▶ _Your assignment_: The entries that follow need to be reproduced exactly, minus any images.

*** Recorded data

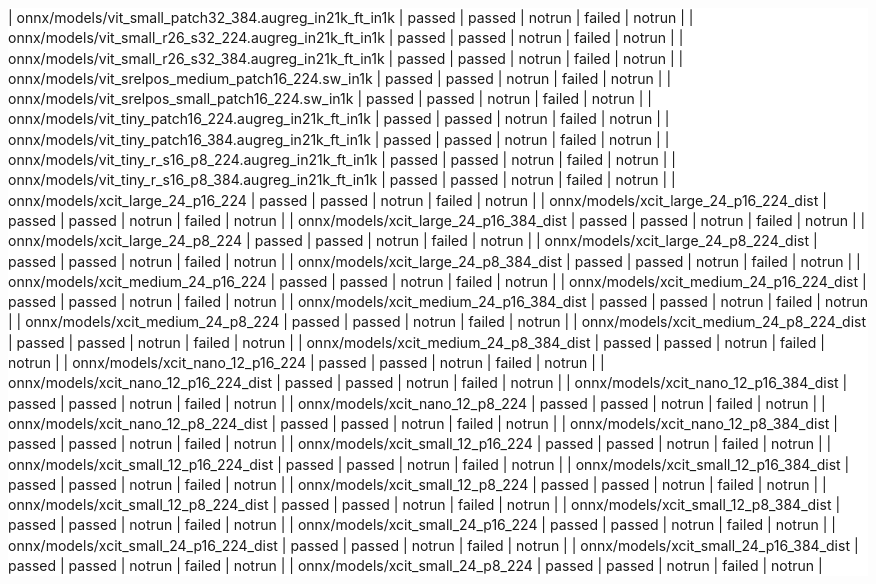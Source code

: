 | onnx/models/vit_small_patch32_384.augreg_in21k_ft_in1k             | passed      | passed        | notrun       | failed         | notrun      |
| onnx/models/vit_small_r26_s32_224.augreg_in21k_ft_in1k             | passed      | passed        | notrun       | failed         | notrun      |
| onnx/models/vit_small_r26_s32_384.augreg_in21k_ft_in1k             | passed      | passed        | notrun       | failed         | notrun      |
| onnx/models/vit_srelpos_medium_patch16_224.sw_in1k                 | passed      | passed        | notrun       | failed         | notrun      |
| onnx/models/vit_srelpos_small_patch16_224.sw_in1k                  | passed      | passed        | notrun       | failed         | notrun      |
| onnx/models/vit_tiny_patch16_224.augreg_in21k_ft_in1k              | passed      | passed        | notrun       | failed         | notrun      |
| onnx/models/vit_tiny_patch16_384.augreg_in21k_ft_in1k              | passed      | passed        | notrun       | failed         | notrun      |
| onnx/models/vit_tiny_r_s16_p8_224.augreg_in21k_ft_in1k             | passed      | passed        | notrun       | failed         | notrun      |
| onnx/models/vit_tiny_r_s16_p8_384.augreg_in21k_ft_in1k             | passed      | passed        | notrun       | failed         | notrun      |
| onnx/models/xcit_large_24_p16_224                                  | passed      | passed        | notrun       | failed         | notrun      |
| onnx/models/xcit_large_24_p16_224_dist                             | passed      | passed        | notrun       | failed         | notrun      |
| onnx/models/xcit_large_24_p16_384_dist                             | passed      | passed        | notrun       | failed         | notrun      |
| onnx/models/xcit_large_24_p8_224                                   | passed      | passed        | notrun       | failed         | notrun      |
| onnx/models/xcit_large_24_p8_224_dist                              | passed      | passed        | notrun       | failed         | notrun      |
| onnx/models/xcit_large_24_p8_384_dist                              | passed      | passed        | notrun       | failed         | notrun      |
| onnx/models/xcit_medium_24_p16_224                                 | passed      | passed        | notrun       | failed         | notrun      |
| onnx/models/xcit_medium_24_p16_224_dist                            | passed      | passed        | notrun       | failed         | notrun      |
| onnx/models/xcit_medium_24_p16_384_dist                            | passed      | passed        | notrun       | failed         | notrun      |
| onnx/models/xcit_medium_24_p8_224                                  | passed      | passed        | notrun       | failed         | notrun      |
| onnx/models/xcit_medium_24_p8_224_dist                             | passed      | passed        | notrun       | failed         | notrun      |
| onnx/models/xcit_medium_24_p8_384_dist                             | passed      | passed        | notrun       | failed         | notrun      |
| onnx/models/xcit_nano_12_p16_224                                   | passed      | passed        | notrun       | failed         | notrun      |
| onnx/models/xcit_nano_12_p16_224_dist                              | passed      | passed        | notrun       | failed         | notrun      |
| onnx/models/xcit_nano_12_p16_384_dist                              | passed      | passed        | notrun       | failed         | notrun      |
| onnx/models/xcit_nano_12_p8_224                                    | passed      | passed        | notrun       | failed         | notrun      |
| onnx/models/xcit_nano_12_p8_224_dist                               | passed      | passed        | notrun       | failed         | notrun      |
| onnx/models/xcit_nano_12_p8_384_dist                               | passed      | passed        | notrun       | failed         | notrun      |
| onnx/models/xcit_small_12_p16_224                                  | passed      | passed        | notrun       | failed         | notrun      |
| onnx/models/xcit_small_12_p16_224_dist                             | passed      | passed        | notrun       | failed         | notrun      |
| onnx/models/xcit_small_12_p16_384_dist                             | passed      | passed        | notrun       | failed         | notrun      |
| onnx/models/xcit_small_12_p8_224                                   | passed      | passed        | notrun       | failed         | notrun      |
| onnx/models/xcit_small_12_p8_224_dist                              | passed      | passed        | notrun       | failed         | notrun      |
| onnx/models/xcit_small_12_p8_384_dist                              | passed      | passed        | notrun       | failed         | notrun      |
| onnx/models/xcit_small_24_p16_224                                  | passed      | passed        | notrun       | failed         | notrun      |
| onnx/models/xcit_small_24_p16_224_dist                             | passed      | passed        | notrun       | failed         | notrun      |
| onnx/models/xcit_small_24_p16_384_dist                             | passed      | passed        | notrun       | failed         | notrun      |
| onnx/models/xcit_small_24_p8_224                                   | passed      | passed        | notrun       | failed         | notrun      |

******

▶ _Solution below_:
Source code

: | onnx/models/vit_small_patch32_384.augreg_in21k_ft_in1k             | passed      | passed        | notrun       | failed         | notrun      |
| onnx/models/vit_small_r26_s32_224.augreg_in21k_ft_in1k             | passed      | passed        | notrun       | failed         | notrun      |
| onnx/models/vit_small_r26_s32_384.augreg_in21k_ft_in1k             | passed      | passed        | notrun       | failed         | notrun      |
| onnx/models/vit_srelpos_medium_patch16_224.sw_in1k                 | passed      | passed        | notrun       | failed         | notrun      |
| onnx/models/vit_srelpos_small_patch16_224.sw_in1k                  | passed      | passed        | notrun       | failed         | notrun      |
| onnx/models/vit_tiny_patch16_224.augreg_in21k_ft_in1k              | passed      | passed        | notrun       | failed         | notrun      |
| onnx/models/vit_tiny_patch16_384.augreg_in21k_ft_in1k              | passed      | passed        | notrun       | failed         | notrun      |
| onnx/models/vit_tiny_r_s16_p8_224.augreg_in21k_ft_in1k             | passed      | passed        | notrun       | failed         | notrun      |
| onnx/models/vit_tiny_r_s16_p8_384.augreg_in21k_ft_in1k             | passed      | passed        | notrun       | failed         | notrun      |
| onnx/models/xcit_large_24_p16_224                                  | passed      | passed        | notrun       | failed         | notrun      |
| onnx/models/xcit_large_24_p16_224_dist                             | passed      | passed        | notrun       | failed         | notrun      |
| onnx/models/xcit_large_24_p16_384_dist                             | passed      | passed        | notrun       | failed         | notrun      |
| onnx/models/xcit_large_24_p8_224                                   | passed      | passed        | notrun       | failed         | notrun      |
| onnx/models/xcit_large_24_p8_224_dist                              | passed      | passed        | notrun       | failed         | notrun      |
| onnx/models/xcit_large_24_p8_384_dist                              | passed      | passed        | notrun       | failed         | notrun      |
| onnx/models/xcit_medium_24_p16_224                                 | passed      | passed        | notrun       | failed         | notrun      |
| onnx/models/xcit_medium_24_p16_224_dist                            | passed      | passed        | notrun       | failed         | notrun      |
| onnx/models/xcit_medium_24_p16_384_dist                            | passed      | passed        | notrun       | failed         | notrun      |
| onnx/models/xcit_medium_24_p8_224                                  | passed      | passed        | notrun       | failed         | notrun      |
| onnx/models/xcit_medium_24_p8_224_dist                             | passed      | passed        | notrun       | failed         | notrun      |
| onnx/models/xcit_medium_24_p8_384_dist                             | passed      | passed        | notrun       | failed         | notrun      |
| onnx/models/xcit_nano_12_p16_224                                   | passed      | passed        | notrun       | failed         | notrun      |
| onnx/models/xcit_nano_12_p16_224_dist                              | passed      | passed        | notrun       | failed         | notrun      |
| onnx/models/xcit_nano_12_p16_384_dist                              | passed      | passed        | notrun       | failed         | notrun      |
| onnx/models/xcit_nano_12_p8_224                                    | passed      | passed        | notrun       | failed         | notrun      |
| onnx/models/xcit_nano_12_p8_224_dist                               | passed      | passed        | notrun       | failed         | notrun      |
| onnx/models/xcit_nano_12_p8_384_dist                               | passed      | passed        | notrun       | failed         | notrun      |
| onnx/models/xcit_small_12_p16_224                                  | passed      | passed        | notrun       | failed         | notrun      |
| onnx/models/xcit_small_12_p16_224_dist                             | passed      | passed        | notrun       | failed         | notrun      |
| onnx/models/xcit_small_12_p16_384_dist                             | passed      | passed        | notrun       | failed         | notrun      |
| onnx/models/xcit_small_12_p8_224                                   | passed      | passed        | notrun       | failed         | notrun      |
| onnx/models/xcit_small_12_p8_224_dist                              | passed      | passed        | notrun       | failed         | notrun      |
| onnx/models/xcit_small_12_p8_384_dist                              | passed      | passed        | notrun       | failed         | notrun      |
| onnx/models/xcit_small_24_p16_224                                  | passed      | passed        | notrun       | failed         | notrun      |
| onnx/models/xcit_small_24_p16_224_dist                             | passed      | passed        | notrun       | failed         | notrun      |
| onnx/models/xcit_small_24_p16_384_dist                             | passed      | passed        | notrun       | failed         | notrun      |
| onnx/models/xcit_small_24_p8_224                                   | passed      | passed        | notrun       | failed         | notrun      |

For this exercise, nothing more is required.